Orban zaznaczył, że choć w wiadomościach nie ma już mowy o przekraczaniu granicy Węgier przez tysiące, ale tylko kilkaset osób dziennie, "nie możemy się cofnąć", gdyż jedynie "zyskaliśmy między dwoma dużymi szturmami czas" na umocnienie linii obrony i rekrutację oraz wyszkolenie osób chroniących granice.

Jak podkreślił, "wichura nie ustała, tylko przejściowo przycichła", gdyż nadal miliony ludzi szykują się do drogi w nadziei na lepsze życie. Dodał, że osoby te chcą żyć na europejskim poziomie nie według tutejszych, tylko własnych zwyczajów i kultury.

Według Orbana nie można liczyć w tej sprawie na Unię Europejską. UE "jeszcze utrudnia nam zadanie", Węgry są więc zdane na siebie, "sami musimy ochronić nasze granice" - mówił.

Wyraził także pogląd, że kryzys migracyjny będzie trwał, dopóki nie ustaną przyczyny, które go wywołały i "dopóki wszędzie nie zrozumieją, że migracja jest koniem trojańskim terroryzmu".

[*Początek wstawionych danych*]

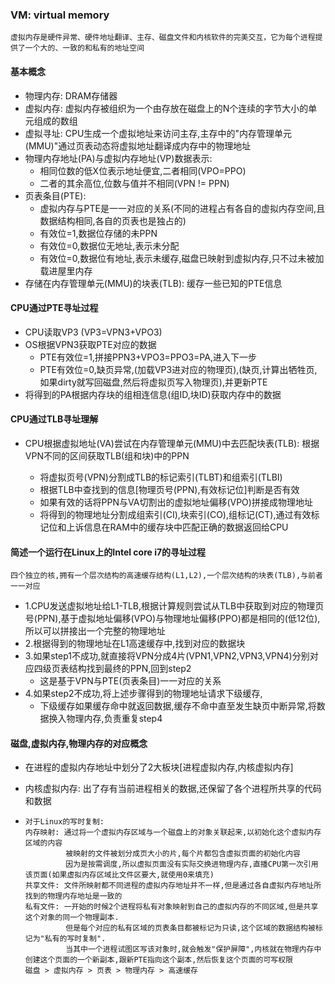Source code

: ###  VM: virtual memory

`虚拟内存是硬件异常、硬件地址翻译、主存、磁盘文件和内核软件的完美交互，它为每个进程提供了一个大的、一致的和私有的地址空间`

#### 基本概念

* 物理内存: DRAM存储器
* 虚拟内存: 虚拟内存被组织为一个由存放在磁盘上的N个连续的字节大小的单元组成的数组
* 虚拟寻址: CPU生成一个虚拟地址来访问主存,主存中的"内存管理单元(MMU)"通过页表动态将虚拟地址翻译成内存中的物理地址
* 物理内存地址(PA)与虚拟内存地址(VP)数据表示:
  * 相同位数的低X位表示地址便宜,二者相同(VPO=PPO)
  * 二者的其余高位,位数与值并不相同(VPN != PPN)
* 页表条目(PTE): 
  * 虚拟内存与PTE是一一对应的关系(不同的进程占有各自的虚拟内存空间,且数据结构相同,各自的页表也是独占的)
  * 有效位=1,数据位存储的未PPN
  * 有效位=0,数据位无地址,表示未分配
  * 有效位=0,数据位有地址,表示未缓存,磁盘已映射到虚拟内存,只不过未被加载进屋里内存
* 存储在内存管理单元(MMU)的块表(TLB): 缓存一些已知的PTE信息

#### CPU通过PTE寻址过程

* CPU读取VP3 (VP3=VPN3+VPO3)
* OS根据VPN3获取PTE对应的数据
  * PTE有效位=1,拼接PPN3+VPO3=PPO3=PA,进入下一步
  * PTE有效位=0,缺页异常,(加载VP3进对应的物理页),(缺页,计算出牺牲页,如果dirty就写回磁盘,然后将虚拟页写入物理页),并更新PTE
* 将得到的PA根据内存块的组相连信息(组ID,块ID)获取内存中的数据

#### CPU通过TLB寻址理解

* CPU根据虚拟地址(VA)尝试在内存管理单元(MMU)中去匹配块表(TLB): 根据VPN不同的区间获取TLB(组和块)中的PPN

  * 将虚拟页号(VPN)分割成TLB的标记索引(TLBT)和组索引(TLBI)
  * 根据TLB中查找到的信息[物理页号(PPN),有效标记位]判断是否有效
  * 如果有效的话将PPN与VA切割出的虚拟地址偏移(VPO)拼接成物理地址
  * 将得到的物理地址分割成组索引(CI),块索引(CO),组标记(CT),通过有效标记位和上诉信息在RAM中的缓存块中匹配正确的数据返回给CPU

  

#### 简述一个运行在Linux上的Intel core i7的寻址过程

  ```
  四个独立的核,拥有一个层次结构的高速缓存结构(L1,L2),一个层次结构的块表(TLB),与前者一一对应
  ```

  * 1.CPU发送虚拟地址给L1-TLB,根据计算规则尝试从TLB中获取到对应的物理页号(PPN),基于虚拟地址偏移(VPO)与物理地址偏移(PPO)都是相同的(低12位),所以可以拼接出一个完整的物理地址
  * 2.根据得到的物理地址在L1高速缓存中,找到对应的数据块
  * 3.如果step1不成功,就直接将VPN分成4片(VPN1,VPN2,VPN3,VPN4)分别对应四级页表结构找到最终的PPN,回到step2
    * 这是基于VPN与PTE(页表条目)一一对应的关系
  * 4.如果step2不成功,将上述步骤得到的物理地址请求下级缓存,
     *   下级缓存如果缓存命中就返回数据,缓存不命中直至发生缺页中断异常,将数据换入物理内存,负责重复step4

  

  

  #### 磁盘,虚拟内存,物理内存的对应概念
  
  * 在进程的虚拟内存地址中划分了2大板块[进程虚拟内存,内核虚拟内存]
  
  * 内核虚拟内存: 出了存有当前进程相关的数据,还保留了各个进程所共享的代码和数据
  
  * ```
    对于Linux的写时复制:
    内存映射: 通过将一个虚拟内存区域与一个磁盘上的对象关联起来,以初始化这个虚拟内存区域的内容
             被映射的文件被划分成页大小的片,每个片都包含虚拟页面的初始化内容
             因为是按需调度,所以虚拟页面没有实际交换进物理内存,直播CPU第一次引用该页面(如果虚拟内存区域比文件区要大,就使用0来填充)
    共享文件: 文件所映射都不同进程的虚拟内存地址并不一样,但是通过各自虚拟内存地址所找到的物理内存地址是一致的
    私有文件: 一开始的时候2个进程将私有对象映射到自己的虚拟内存的不同区域,但是共享这个对象的同一个物理副本.
             但是每个对应的私有区域的页表条目都被标记为只读,这个区域的数据结构被标记为"私有的写时复制".
             当其中一个进程试图区写该对象时,就会触发"保护屏障",内核就在物理内存中创建这个页面的一个新副本,跟新PTE指向这个副本,然后恢复这个页面的可写权限
    磁盘 > 虚拟内存 > 页表 > 物理内存 > 高速缓存
    ```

"My, Węgrzy, chcemy takiej Europy, gdzie będziemy mogli prowadzić swoje węgierskie życie. Podstawowym warunkiem takich odpowiadających naszym pragnieniom Węgier jest bezpieczeństwo", a do tego potrzeba osób zdecydowanie broniących prawa i interesów kraju – zaznaczył Orban.

W sierpniu ubiegłego roku rząd Węgier zdecydował o powiększeniu stanu osobowego policji chroniącej granic o 3 tys. osób. We wtorek zaprzysiężono 462 podoficerów tych służb.

W 2015 roku Węgry stały się głównym krajem tranzytowym dla uchodźców i imigrantów usiłujących dotrzeć do Europy Zachodniej. Do momentu wzniesienia przez władze węgierskie ogrodzenia na granicy z Serbią i Chorwacją w 2015 roku na Węgry dostało się ponad 378 tys. migrantów. Obecnie napływ uchodźców znacznie zmalał. Według najnowszych danych kancelarii premiera od początku bieżącego roku 105 osób nielegalnie przekroczyło węgierską granicę strefy Schengen, a jej nielegalne przekroczenie udaremniono 54 osobom.